TASK INSTRUCTIONS: Print out the records in full, keeping each word unchanged.

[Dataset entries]
-------
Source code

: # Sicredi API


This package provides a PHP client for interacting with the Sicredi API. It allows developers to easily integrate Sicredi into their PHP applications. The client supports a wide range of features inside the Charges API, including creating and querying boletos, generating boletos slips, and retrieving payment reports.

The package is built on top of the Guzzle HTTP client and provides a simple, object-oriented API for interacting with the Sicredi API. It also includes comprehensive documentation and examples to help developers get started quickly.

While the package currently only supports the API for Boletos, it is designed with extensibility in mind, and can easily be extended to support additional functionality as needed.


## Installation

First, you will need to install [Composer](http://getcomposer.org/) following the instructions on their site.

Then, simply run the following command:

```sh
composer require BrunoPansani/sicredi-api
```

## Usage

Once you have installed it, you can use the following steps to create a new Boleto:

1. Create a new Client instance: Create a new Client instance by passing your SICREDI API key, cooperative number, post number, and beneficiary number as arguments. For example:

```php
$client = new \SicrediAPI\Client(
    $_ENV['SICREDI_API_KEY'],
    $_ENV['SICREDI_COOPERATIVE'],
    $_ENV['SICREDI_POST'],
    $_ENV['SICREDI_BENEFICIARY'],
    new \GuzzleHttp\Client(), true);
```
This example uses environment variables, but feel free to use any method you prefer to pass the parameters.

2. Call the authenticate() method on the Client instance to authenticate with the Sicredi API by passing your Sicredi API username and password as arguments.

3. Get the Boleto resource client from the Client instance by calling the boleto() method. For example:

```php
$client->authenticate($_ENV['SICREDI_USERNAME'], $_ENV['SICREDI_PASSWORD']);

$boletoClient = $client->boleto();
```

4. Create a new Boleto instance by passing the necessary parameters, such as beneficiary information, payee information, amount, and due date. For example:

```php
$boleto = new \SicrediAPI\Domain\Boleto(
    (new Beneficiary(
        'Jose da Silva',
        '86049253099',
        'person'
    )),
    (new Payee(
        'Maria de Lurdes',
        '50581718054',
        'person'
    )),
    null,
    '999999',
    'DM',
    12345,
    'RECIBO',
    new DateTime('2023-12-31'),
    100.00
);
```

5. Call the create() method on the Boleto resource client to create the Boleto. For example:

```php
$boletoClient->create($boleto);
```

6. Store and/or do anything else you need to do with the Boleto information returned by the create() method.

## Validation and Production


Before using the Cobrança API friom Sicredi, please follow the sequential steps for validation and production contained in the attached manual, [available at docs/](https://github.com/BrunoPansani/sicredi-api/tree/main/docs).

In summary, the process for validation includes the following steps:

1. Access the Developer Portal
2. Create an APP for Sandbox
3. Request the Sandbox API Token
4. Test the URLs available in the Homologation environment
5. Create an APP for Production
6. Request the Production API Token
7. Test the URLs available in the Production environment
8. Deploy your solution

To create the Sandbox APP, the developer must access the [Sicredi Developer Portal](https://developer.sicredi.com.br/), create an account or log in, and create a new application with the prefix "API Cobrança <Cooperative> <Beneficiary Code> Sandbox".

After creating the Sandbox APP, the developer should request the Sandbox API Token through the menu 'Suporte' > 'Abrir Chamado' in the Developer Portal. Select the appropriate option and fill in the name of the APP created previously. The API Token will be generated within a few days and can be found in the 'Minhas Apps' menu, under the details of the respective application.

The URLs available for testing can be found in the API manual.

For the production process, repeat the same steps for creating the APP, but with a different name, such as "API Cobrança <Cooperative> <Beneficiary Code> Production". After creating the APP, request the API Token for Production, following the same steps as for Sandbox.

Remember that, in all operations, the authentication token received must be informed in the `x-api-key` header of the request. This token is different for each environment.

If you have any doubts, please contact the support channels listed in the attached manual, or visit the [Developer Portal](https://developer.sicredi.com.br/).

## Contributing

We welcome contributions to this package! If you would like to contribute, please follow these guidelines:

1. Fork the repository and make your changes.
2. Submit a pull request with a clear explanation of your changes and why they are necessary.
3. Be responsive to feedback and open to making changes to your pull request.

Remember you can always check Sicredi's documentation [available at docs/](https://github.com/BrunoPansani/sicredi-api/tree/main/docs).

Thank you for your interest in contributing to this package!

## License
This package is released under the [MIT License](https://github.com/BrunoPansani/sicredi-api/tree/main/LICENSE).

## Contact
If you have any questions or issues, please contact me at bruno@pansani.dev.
-------
RESULT OF THIS TASK:
Source code

: # Sicredi API


This package provides a PHP client for interacting with the Sicredi API. It allows developers to easily integrate Sicredi into their PHP applications. The client supports a wide range of features inside the Charges API, including creating and querying boletos, generating boletos slips, and retrieving payment reports.

The package is built on top of the Guzzle HTTP client and provides a simple, object-oriented API for interacting with the Sicredi API. It also includes comprehensive documentation and examples to help developers get started quickly.

While the package currently only supports the API for Boletos, it is designed with extensibility in mind, and can easily be extended to support additional functionality as needed.


## Installation

First, you will need to install [Composer](http://getcomposer.org/) following the instructions on their site.

Then, simply run the following command:

```sh
composer require BrunoPansani/sicredi-api
```

## Usage

Once you have installed it, you can use the following steps to create a new Boleto:

1. Create a new Client instance: Create a new Client instance by passing your SICREDI API key, cooperative number, post number, and beneficiary number as arguments. For example:

```php
$client = new \SicrediAPI\Client(
    $_ENV['SICREDI_API_KEY'],
    $_ENV['SICREDI_COOPERATIVE'],
    $_ENV['SICREDI_POST'],
    $_ENV['SICREDI_BENEFICIARY'],
    new \GuzzleHttp\Client(), true);
```
This example uses environment variables, but feel free to use any method you prefer to pass the parameters.

2. Call the authenticate() method on the Client instance to authenticate with the Sicredi API by passing your Sicredi API username and password as arguments.

3. Get the Boleto resource client from the Client instance by calling the boleto() method. For example:

```php
$client->authenticate($_ENV['SICREDI_USERNAME'], $_ENV['SICREDI_PASSWORD']);

$boletoClient = $client->boleto();
```

4. Create a new Boleto instance by passing the necessary parameters, such as beneficiary information, payee information, amount, and due date. For example:

```php
$boleto = new \SicrediAPI\Domain\Boleto(
    (new Beneficiary(
        'Jose da Silva',
        '86049253099',
        'person'
    )),
    (new Payee(
        'Maria de Lurdes',
        '50581718054',
        'person'
    )),
    null,
    '999999',
    'DM',
    12345,
    'RECIBO',
    new DateTime('2023-12-31'),
    100.00
);
```

5. Call the create() method on the Boleto resource client to create the Boleto. For example:

```php
$boletoClient->create($boleto);
```

6. Store and/or do anything else you need to do with the Boleto information returned by the create() method.

## Validation and Production


Before using the Cobrança API friom Sicredi, please follow the sequential steps for validation and production contained in the attached manual, [available at docs/](https://github.com/BrunoPansani/sicredi-api/tree/main/docs).

In summary, the process for validation includes the following steps:

1. Access the Developer Portal
2. Create an APP for Sandbox
3. Request the Sandbox API Token
4. Test the URLs available in the Homologation environment
5. Create an APP for Production
6. Request the Production API Token
7. Test the URLs available in the Production environment
8. Deploy your solution

To create the Sandbox APP, the developer must access the [Sicredi Developer Portal](https://developer.sicredi.com.br/), create an account or log in, and create a new application with the prefix "API Cobrança <Cooperative> <Beneficiary Code> Sandbox".

After creating the Sandbox APP, the developer should request the Sandbox API Token through the menu 'Suporte' > 'Abrir Chamado' in the Developer Portal. Select the appropriate option and fill in the name of the APP created previously. The API Token will be generated within a few days and can be found in the 'Minhas Apps' menu, under the details of the respective application.

The URLs available for testing can be found in the API manual.

For the production process, repeat the same steps for creating the APP, but with a different name, such as "API Cobrança <Cooperative> <Beneficiary Code> Production". After creating the APP, request the API Token for Production, following the same steps as for Sandbox.

Remember that, in all operations, the authentication token received must be informed in the `x-api-key` header of the request. This token is different for each environment.

If you have any doubts, please contact the support channels listed in the attached manual, or visit the [Developer Portal](https://developer.sicredi.com.br/).

## Contributing

We welcome contributions to this package! If you would like to contribute, please follow these guidelines:

1. Fork the repository and make your changes.
2. Submit a pull request with a clear explanation of your changes and why they are necessary.
3. Be responsive to feedback and open to making changes to your pull request.

Remember you can always check Sicredi's documentation [available at docs/](https://github.com/BrunoPansani/sicredi-api/tree/main/docs).

Thank you for your interest in contributing to this package!

## License
This package is released under the [MIT License](https://github.com/BrunoPansani/sicredi-api/tree/main/LICENSE).

## Contact
If you have any questions or issues, please contact me at bruno@pansani.dev.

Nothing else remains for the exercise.